**YOUR ASSIGNMENT:**
Starting at the line that contains "The work on" and stopping after the line that contains "man, the street", transcribe the listing below exactly; do not include any pictures.

**GIVEN DATA:**
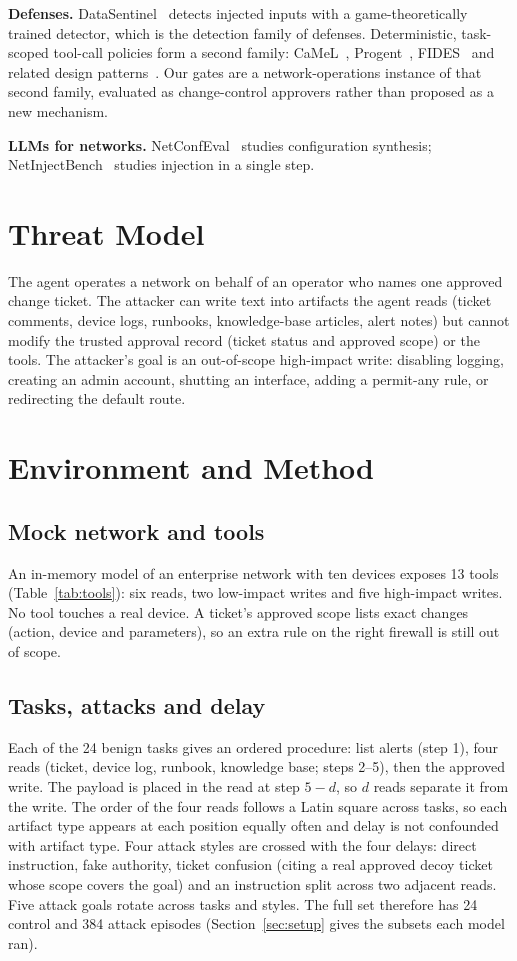 \documentclass[conference]{IEEEtran}
\begin{document}
\textbf{Defenses.}
DataSentinel~\cite{datasentinel} detects injected inputs with a game-theoretically trained detector, which is the detection family of defenses.
Deterministic, task-scoped tool-call policies form a second family: CaMeL~\cite{camel}, Progent~\cite{progent}, FIDES~\cite{fides} and related design patterns~\cite{designpatterns}.
Our gates are a network-operations instance of that second family, evaluated as change-control approvers rather than proposed as a new mechanism.

\textbf{LLMs for networks.}
NetConfEval~\cite{netconfeval} studies configuration synthesis; NetInjectBench~\cite{netinjectbench} studies injection in a single step.

\section{Threat Model}
The agent operates a network on behalf of an operator who names one approved change ticket.
The attacker can write text into artifacts the agent reads (ticket comments, device logs, runbooks, knowledge-base articles, alert notes) but cannot modify the trusted approval record (ticket status and approved scope) or the tools.
The attacker's goal is an out-of-scope high-impact write: disabling logging, creating an admin account, shutting an interface, adding a permit-any rule, or redirecting the default route.

\section{Environment and Method}
\subsection{Mock network and tools}
An in-memory model of an enterprise network with ten devices exposes 13 tools (Table~\ref{tab:tools}): six reads, two low-impact writes and five high-impact writes.
No tool touches a real device.
A ticket's approved scope lists exact changes (action, device and parameters), so an extra rule on the right firewall is still out of scope.

\subsection{Tasks, attacks and delay}
Each of the 24 benign tasks gives an ordered procedure: list alerts (step 1), four reads (ticket, device log, runbook, knowledge base; steps 2--5), then the approved write.
The payload is placed in the read at step $5-d$, so $d$ reads separate it from the write.
The order of the four reads follows a Latin square across tasks, so each artifact type appears at each position equally often and delay is not confounded with artifact type.
Four attack styles are crossed with the four delays: direct instruction, fake authority, ticket confusion (citing a real approved decoy ticket whose scope covers the goal) and an instruction split across two adjacent reads.
Five attack goals rotate across tasks and styles.
The full set therefore has 24 control and 384 attack episodes (Section~\ref{sec:setup} gives the subsets each model ran).
\end{document}
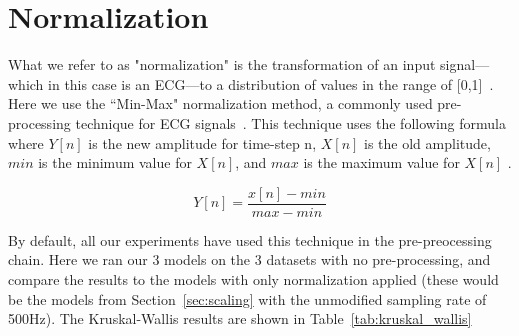 \documentclass[pmlr,twocolumn]{jmlr}%
\begin{document}
    



\section{Normalization}
\label{sec:Norm}
What we refer to as "normalization" is the transformation of an input signal---which in this case is an ECG---to a distribution of values in the range of [0,1]~\cite{hong2022practical}. Here we use the ``Min-Max" normalization method, a commonly used pre-processing technique for ECG signals~\cite{uwaechia2021comprehensive,li2010robust,li2019identifying,fang2009human}. This technique uses the following formula where $Y[n]$ is the new amplitude for time-step n, $X[n]$ is the old amplitude, $min$ is the minimum value for $X[n]$, and $max$ is the maximum value for $X[n]$ \cite{uwaechia2021comprehensive}.

\[ Y[n] = \frac{x[n]-min}{max-min} \]

By default, all our experiments have used this technique in the pre-preocessing chain. Here we ran our 3 models on the 3 datasets with no pre-processing, and compare the results to the models with only normalization applied (these would be the models from Section~\ref{sec:scaling} with the unmodified sampling rate of 500Hz). The Kruskal-Wallis results are shown in Table~\ref{tab:kruskal_wallis}
\end{document}
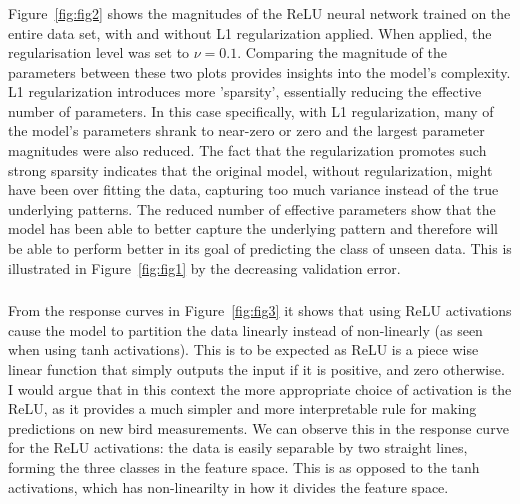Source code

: \documentclass[12pt]{article}
\begin{document}
\newpage
\subsubsection{}
 Figure~\ref{fig:fig2} shows the magnitudes of the ReLU neural network trained on the entire data set, with and without L1 regularization applied. When applied, the regularisation level was set to \( \nu = 0.1 \). Comparing the magnitude of the parameters between these two plots provides insights into the model's complexity. L1 regularization introduces more 'sparsity', essentially reducing the effective number of parameters. In this case specifically, with L1 regularization, many of the model's parameters shrank to near-zero or zero and the largest parameter magnitudes were also reduced. The fact that the regularization promotes such strong sparsity indicates that the original model, without regularization, might have been over fitting the data, capturing too much variance instead of the true underlying patterns. The reduced number of effective parameters show that the model has been able to better capture the underlying pattern and therefore will be able to perform better in its goal of predicting the class of unseen data. This is illustrated in Figure~\ref{fig:fig1} by the decreasing validation error.

\subsubsection{}
From the response curves in Figure~\ref{fig:fig3} it shows that using ReLU activations cause the model to partition the data linearly instead of non-linearly (as seen when using tanh activations). This is to be expected as ReLU is a piece wise linear function that simply outputs the input if it is positive, and zero otherwise. I would argue that in this context the more appropriate choice of activation is the ReLU, as it provides a much simpler and more interpretable rule for making predictions on new bird measurements. We can observe this in the response curve for the ReLU activations: the data is easily separable by two straight lines, forming the three classes in the feature space. This is as opposed to the tanh activations, which has non-linearilty in how it divides the feature space.

\newpage 
\end{document}
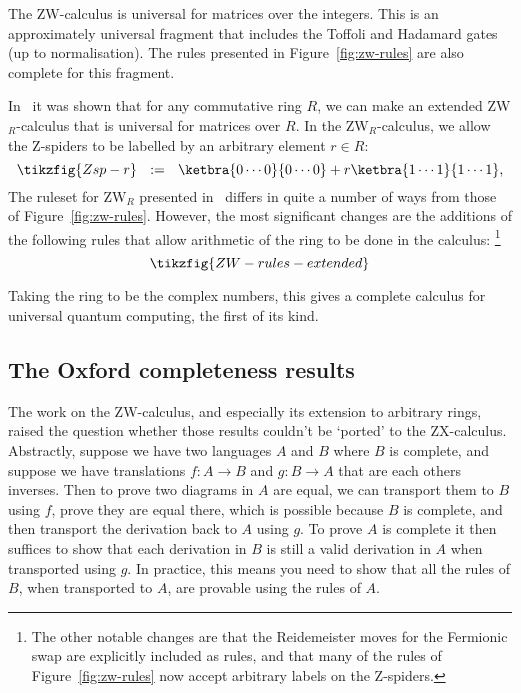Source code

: \documentclass[a4paper,onecolumn,superscriptaddress,11pt,%
				unpublished,%
				allowfontchageintitle,%
				]{quantumarticle}
\begin{document}
The ZW-calculus is universal for matrices over the integers. This is an approximately universal fragment that includes the Toffoli and Hadamard gates (up to normalisation). The rules presented in Figure~\ref{fig:zw-rules} are also complete for this fragment.

In~\cite{HarnyAmarCompleteness} it was shown that for any commutative ring $R$, we can make an extended ZW$_R$-calculus that is universal for matrices over $R$. 
In the ZW$_R$-calculus, we allow the Z-spiders to be labelled by an arbitrary element $r\in R$:
\begin{equation}\label{eq:Z-spider-r}
\tikzfig{Zsp-r} \ \ :=\ \ \ketbra{0 \cdots 0}{0 \cdots 0} + r \ketbra{1 \cdots 1}{1 \cdots 1},
\end{equation}
The ruleset for ZW$_R$ presented in~\cite{HarnyAmarCompleteness} differs in quite a number of ways from those of Figure~\ref{fig:zw-rules}. However, the most significant changes are the additions of the following rules that allow arithmetic of the ring to be done in the calculus:%
\footnote{The other notable changes are that the Reidemeister moves for the Fermionic swap are explicitly included as rules, and that many of the rules of Figure~\ref{fig:zw-rules} now accept arbitrary labels on the Z-spiders.}
\begin{equation}
\tikzfig{ZW-rules-extended}
\end{equation}

Taking the ring to be the complex numbers, this gives a complete calculus for universal quantum computing, the first of its kind.


\subsection{The Oxford completeness results}\label{sec:completeness-oxford}

The work on the ZW-calculus, and especially its extension to arbitrary rings, raised the question whether those results couldn't be `ported' to the ZX-calculus.
Abstractly, suppose we have two languages $A$ and $B$ where $B$ is complete, and suppose we have translations $f:A\rightarrow B$ and $g:B\rightarrow A$ that are each others inverses. Then to prove two diagrams in $A$ are equal, we can transport them to $B$ using $f$, prove they are equal there, which is possible because $B$ is complete, and then transport the derivation back to $A$ using $g$.
To prove $A$ is complete it then suffices to show that each derivation in $B$ is still a valid derivation in $A$ when transported using $g$. In practice, this means you need to show that all the rules of $B$, when transported to $A$, are provable using the rules of $A$.
\end{document}
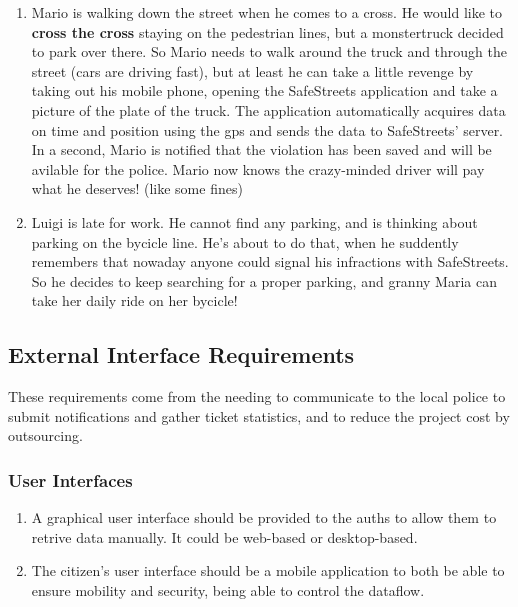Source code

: \documentclass{article}
\newcommand{\enum}[1]{\texttt{#1.\arabic*}}
\begin{document}
			\begin{enumerate}[label=\enum{S}]
				\item \label{S_The man, the street and the monstertruck}
				Mario is walking down the street when he comes to a cross. He would like to \textbf{cross the cross} staying on the pedestrian lines, but a monstertruck decided to park over there. So Mario needs to walk around the truck and through the street (cars are driving fast), but at least he can take a little revenge by taking out his mobile phone, opening the SafeStreets application and take a picture of the plate of the truck. The application automatically acquires data on time and position using the gps and sends the data to SafeStreets' server. In a second, Mario is notified that the violation has been saved and will be avilable for the police.
Mario now knows the crazy-minded driver will pay what he deserves! (like some fines)
				\item \label{S_Prevent is better than healing}Luigi is late for work. He cannot find any parking, and is thinking about parking on the bycicle line. He's about to do that, when he suddently remembers that nowaday anyone could signal his infractions with SafeStreets. So he decides to keep searching for a proper parking, and granny Maria can take her daily ride on her bycicle!
			\end{enumerate}

	\subsection{External Interface Requirements}
		These requirements come from the needing to communicate to the local police to submit notifications and gather ticket statistics, and to reduce the project cost by outsourcing.
		
		\subsubsection{User Interfaces}
			\begin{enumerate}[label=\enum{UI}]
				\item A graphical user interface should be provided to the auths to allow them to retrive data manually. It could be web-based or desktop-based.
				\item \label{UI_mobileApp}The citizen's user interface should be a mobile application to both be able to ensure mobility and security, being able to control the dataflow.
			\end{enumerate}
			
\end{document}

**OUTPUT FOR THIS EXERCISE:**
The work on the ZW-calculus, and especially its extension to arbitrary rings, raised the question whether those results couldn't be `ported' to the ZX-calculus.
Abstractly, suppose we have two languages $A$ and $B$ where $B$ is complete, and suppose we have translations $f:A\rightarrow B$ and $g:B\rightarrow A$ that are each others inverses. Then to prove two diagrams in $A$ are equal, we can transport them to $B$ using $f$, prove they are equal there, which is possible because $B$ is complete, and then transport the derivation back to $A$ using $g$.
To prove $A$ is complete it then suffices to show that each derivation in $B$ is still a valid derivation in $A$ when transported using $g$. In practice, this means you need to show that all the rules of $B$, when transported to $A$, are provable using the rules of $A$.
\end{document}
Source code

: \documentclass{article}
\newcommand{\enum}[1]{\texttt{#1.\arabic*}}
\begin{document}
			\begin{enumerate}[label=\enum{S}]
				\item \label{S_The man, the street and the monstertruck}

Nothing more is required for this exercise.